続いて、重合触媒として二酸化ゲルマニウム0.008質量部、トリエチルフォスフェート0.016質量部、酢酸コバルト0.004質量部を、それぞれ加え、反応器を減圧にして60分後に最終圧力0.9hPa、温度280℃で4時間、溶融重合反応を行い、極限粘度0.66のポリエステル樹脂を得た。
〔ブロー成形体〕
得られたポリエステル樹脂を乾燥した後、シリンダー各部およびノズル温度を250〜280℃、スクリュー回転数100rpm、射出時間10秒、冷却時間10秒、金型温度15℃に設定した射出成型機(日精エーエスビー社製、ASB−50HT)を用いてプリフォームを成形し、次いで、このプリフォームを100℃雰囲気下、ブロー圧力2MPaで延伸ブロー成形(ホットパリソン法を採用)し、胴部の平均肉厚300μm、内容積150ミリリットルの延伸ブロー成形体を作製した。

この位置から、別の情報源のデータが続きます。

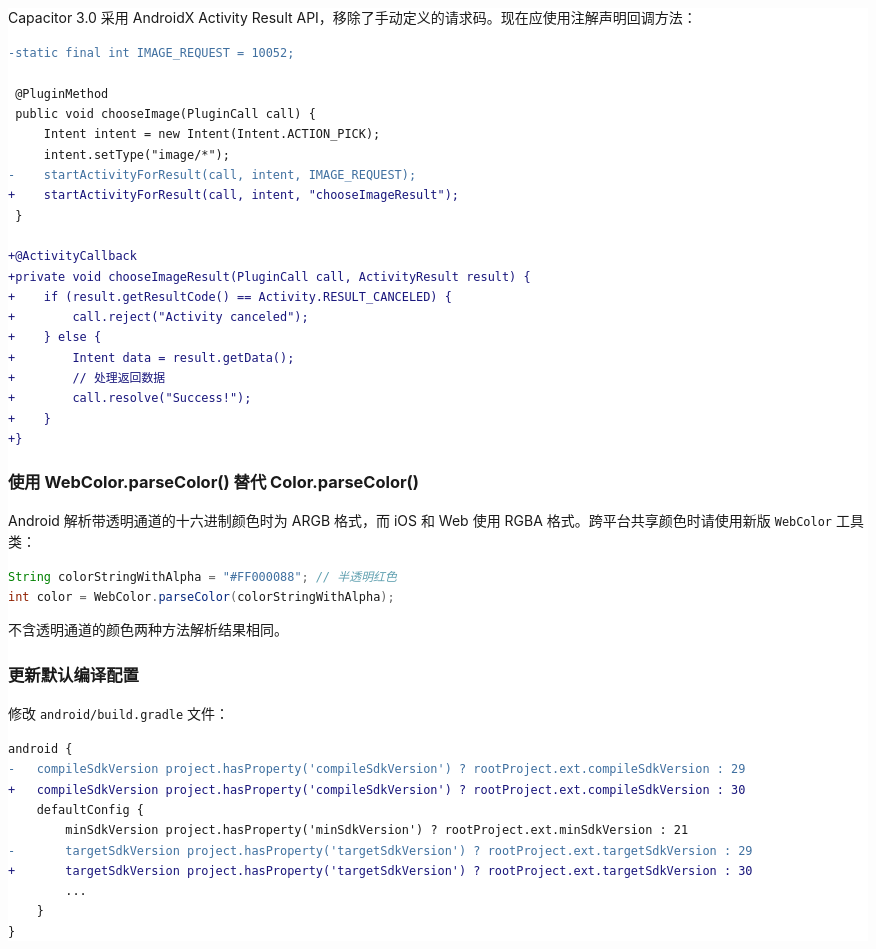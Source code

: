 Capacitor 3.0 采用 AndroidX Activity Result API，移除了手动定义的请求码。现在应使用注解声明回调方法：

```diff
-static final int IMAGE_REQUEST = 10052;

 @PluginMethod
 public void chooseImage(PluginCall call) {
     Intent intent = new Intent(Intent.ACTION_PICK);
     intent.setType("image/*");
-    startActivityForResult(call, intent, IMAGE_REQUEST);
+    startActivityForResult(call, intent, "chooseImageResult");
 }

+@ActivityCallback
+private void chooseImageResult(PluginCall call, ActivityResult result) {
+    if (result.getResultCode() == Activity.RESULT_CANCELED) {
+        call.reject("Activity canceled");
+    } else {
+        Intent data = result.getData();
+        // 处理返回数据
+        call.resolve("Success!");
+    }
+}
```

### 使用 WebColor.parseColor() 替代 Color.parseColor()

Android 解析带透明通道的十六进制颜色时为 ARGB 格式，而 iOS 和 Web 使用 RGBA 格式。跨平台共享颜色时请使用新版 `WebColor` 工具类：

```java
String colorStringWithAlpha = "#FF000088"; // 半透明红色
int color = WebColor.parseColor(colorStringWithAlpha);
```

不含透明通道的颜色两种方法解析结果相同。

### 更新默认编译配置

修改 `android/build.gradle` 文件：

```diff
android {
-   compileSdkVersion project.hasProperty('compileSdkVersion') ? rootProject.ext.compileSdkVersion : 29
+   compileSdkVersion project.hasProperty('compileSdkVersion') ? rootProject.ext.compileSdkVersion : 30
    defaultConfig {
        minSdkVersion project.hasProperty('minSdkVersion') ? rootProject.ext.minSdkVersion : 21
-       targetSdkVersion project.hasProperty('targetSdkVersion') ? rootProject.ext.targetSdkVersion : 29
+       targetSdkVersion project.hasProperty('targetSdkVersion') ? rootProject.ext.targetSdkVersion : 30
        ...
    }
}
```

各種のグリコール成分の共重合量を表1に示すように変更し、また、解重合反応終了後の反応物のG/Aや極限粘度が表1の値となるように、解重合反応時のEGの添加量や溶融重合の重合時間を変更した以外は、実施例1と同様にして、ポリエステル樹脂を得た。
得られたポリエステル樹脂を用い、実施例1と同様にして延伸ブロー成形体を作製した。
実施例1で得られたポリエステル樹脂を、結晶化装置に連続的に供給し150℃で結晶化をさせた後、乾燥機にて160℃で8時間乾燥後、予備加熱機に送り190℃まで加熱を行った。この後、固相重合機へ供給し、窒素ガス下にて190℃で50時間固相重合を行い、ポリエステル樹脂を得た。

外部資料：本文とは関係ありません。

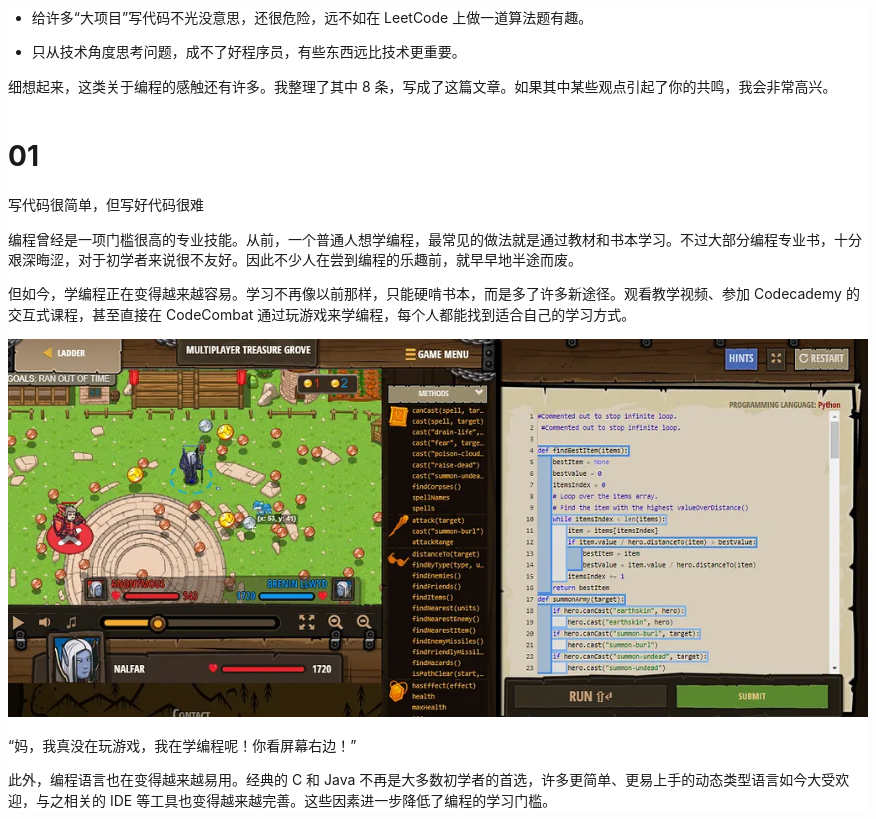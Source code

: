 -   给许多“大项目”写代码不光没意思，还很危险，远不如在 LeetCode 上做一道算法题有趣。
    
-   只从技术角度思考问题，成不了好程序员，有些东西远比技术更重要。
    

  

细想起来，这类关于编程的感触还有许多。我整理了其中 8 条，写成了这篇文章。如果其中某些观点引起了你的共鸣，我会非常高兴。

  

  

  

# 01

  

  

写代码很简单，但写好代码很难

  

编程曾经是一项门槛很高的专业技能。从前，一个普通人想学编程，最常见的做法就是通过教材和书本学习。不过大部分编程专业书，十分艰深晦涩，对于初学者来说很不友好。因此不少人在尝到编程的乐趣前，就早早地半途而废。

  

但如今，学编程正在变得越来越容易。学习不再像以前那样，只能硬啃书本，而是多了许多新途径。观看教学视频、参加 Codecademy 的交互式课程，甚至直接在 CodeCombat 通过玩游戏来学编程，每个人都能找到适合自己的学习方式。

  

![图片](assets/1709860514-74bc114053324eb5939b457b0ea24823.png)

“妈，我真没在玩游戏，我在学编程呢！你看屏幕右边！”

  

此外，编程语言也在变得越来越易用。经典的 C 和 Java 不再是大多数初学者的首选，许多更简单、更易上手的动态类型语言如今大受欢迎，与之相关的 IDE 等工具也变得越来越完善。这些因素进一步降低了编程的学习门槛。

得られたポリエステル樹脂を用い、実施例1と同様にして延伸ブロー成形体を作製した。
実施例1と同様にしてエステル化反応を行い得られたエステル化反応物に、解重合反応を行うことなく、溶融重合を行った以外は、実施例1と同様にしてポリエステル樹脂を得た。
得られたポリエステル樹脂を用い、実施例1と同様にして延伸ブロー成形体を作製した。
エステル化反応器に、テレフタル酸(TPA)とエチレングリコール(EG)のスラリー(TPA/EGモル比=1/1.6)を供給し、温度250℃、圧力50hPaの条件で反応させ、エステル化反応率95%の反応生成物(数平均重合度:5)を得た。

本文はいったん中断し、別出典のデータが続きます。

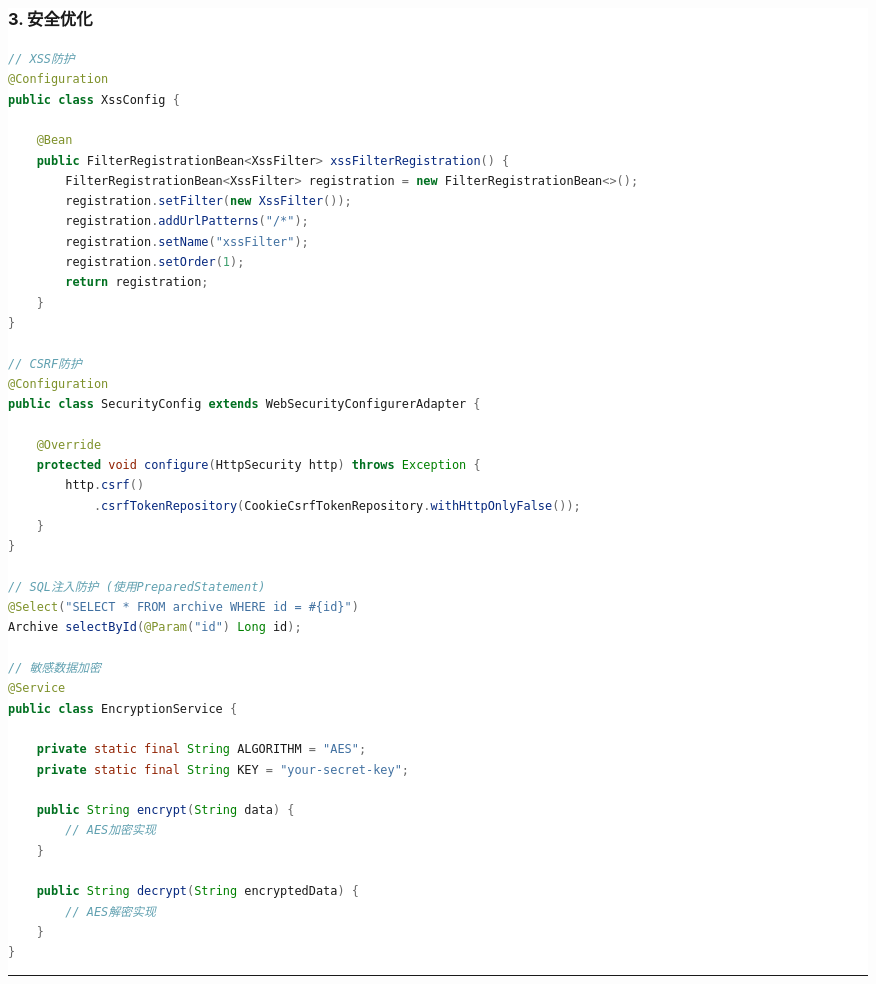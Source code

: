 ### 3. 安全优化

```java
// XSS防护
@Configuration
public class XssConfig {
    
    @Bean
    public FilterRegistrationBean<XssFilter> xssFilterRegistration() {
        FilterRegistrationBean<XssFilter> registration = new FilterRegistrationBean<>();
        registration.setFilter(new XssFilter());
        registration.addUrlPatterns("/*");
        registration.setName("xssFilter");
        registration.setOrder(1);
        return registration;
    }
}

// CSRF防护
@Configuration
public class SecurityConfig extends WebSecurityConfigurerAdapter {
    
    @Override
    protected void configure(HttpSecurity http) throws Exception {
        http.csrf()
            .csrfTokenRepository(CookieCsrfTokenRepository.withHttpOnlyFalse());
    }
}

// SQL注入防护 (使用PreparedStatement)
@Select("SELECT * FROM archive WHERE id = #{id}")
Archive selectById(@Param("id") Long id);

// 敏感数据加密
@Service
public class EncryptionService {
    
    private static final String ALGORITHM = "AES";
    private static final String KEY = "your-secret-key";
    
    public String encrypt(String data) {
        // AES加密实现
    }
    
    public String decrypt(String encryptedData) {
        // AES解密实现
    }
}
```

---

TPAとEGの反応生成物60.3質量部を重合反応器に仕込み、続いて、1,4−シクロヘキサンジメタノール3.9質量部、重合触媒として二酸化ゲルマニウム0.008質量部、添加剤としてテトラキス〔メチレン−3−(3,5−ジ−t−ブチル−4−ヒドロキシフェニル)プロピオネート〕メタン(チバスペシャリティーズ社製イルガノックス−1010)0.12質量部を、それぞれ加え、反応器を減圧にして60分後に最終圧力0.9hPa、温度280℃で4時間、溶融重合反応を行い、極限粘度は、0.72の共重合ポリエステル樹脂を得た。
得られたポリエステル樹脂を用い、実施例1と同様にして延伸ブロー成形体を作製した。
比較例2では、得られたポリエステル樹脂はジエチレングリコールの含有量が多く、バーフローによる流動長が長いものであったため、プリフォーム成形時の金型からの離形性に劣るものであった。
比較例3では、得られたポリエステル樹脂の極限粘度が低く、バーフローによる流動長が長かったため、プリフォーム成形時の金型からの離形性が悪く、得られた成形品は、白化や波紋が生じたものであった。
比較例4では、エチレングリコールとシクロヘキサンジメタノールの共重合量が多く非晶性のポリエステル樹脂となったため、プリフォーム成形時の金型からの離形性が悪く、得られた成形品は波紋が生じたものであった。
比較例5では、エチレングリコールとシクロヘキサンジメタノールの共重合量が少ないため、得られたポリエステル樹脂はバーフローによる流動長が短いものとなったため、得られた成形品は、白化や波紋が生じたものであった。
比較例6では、解重合反応を行わず溶融重合を行い、また、ジエチレングリコールの共重合量が少ないものであったため、得られたポリエステル樹脂はバーフローによる流動長が短いものとなり、得られた成形品は、白化や波紋が生じたものであった。
比較例7では、解重合反応を行わず溶融重合を行ったため、得られたポリエステル樹脂はバーフローによる流動長が短いものとなり、得られた成形品は、白化や波紋が生じたものであった。
Claims (2)
- エチレンテレフタレートを主たる繰り返し単位とし、グリコール成分中に1,4−シクロヘキサンジメタノールを2〜10モル%、かつジエチレングリコールを1.5〜5.0モル%含有する共重合ポリエステル樹脂であって、極限粘度が0.50以上であり、下記条件で測定した際のバーフローによる射出流動長が100〜200mmの範囲であり、融点が210〜246℃であることを特徴とするポリエステル樹脂。
条件:成形機FANUC社製 ROBOSHOT S−2000i100Bを用い、幅20mm、厚み2mm、最大流動長750mmの専用金型を用い、金型温度を20℃として、押し出し機の設定温度250℃、射出圧力50MPa、射出速度50mm/sで溶融し、流動させる。 - 請求項1記載のポリエステル樹脂を含む成形品。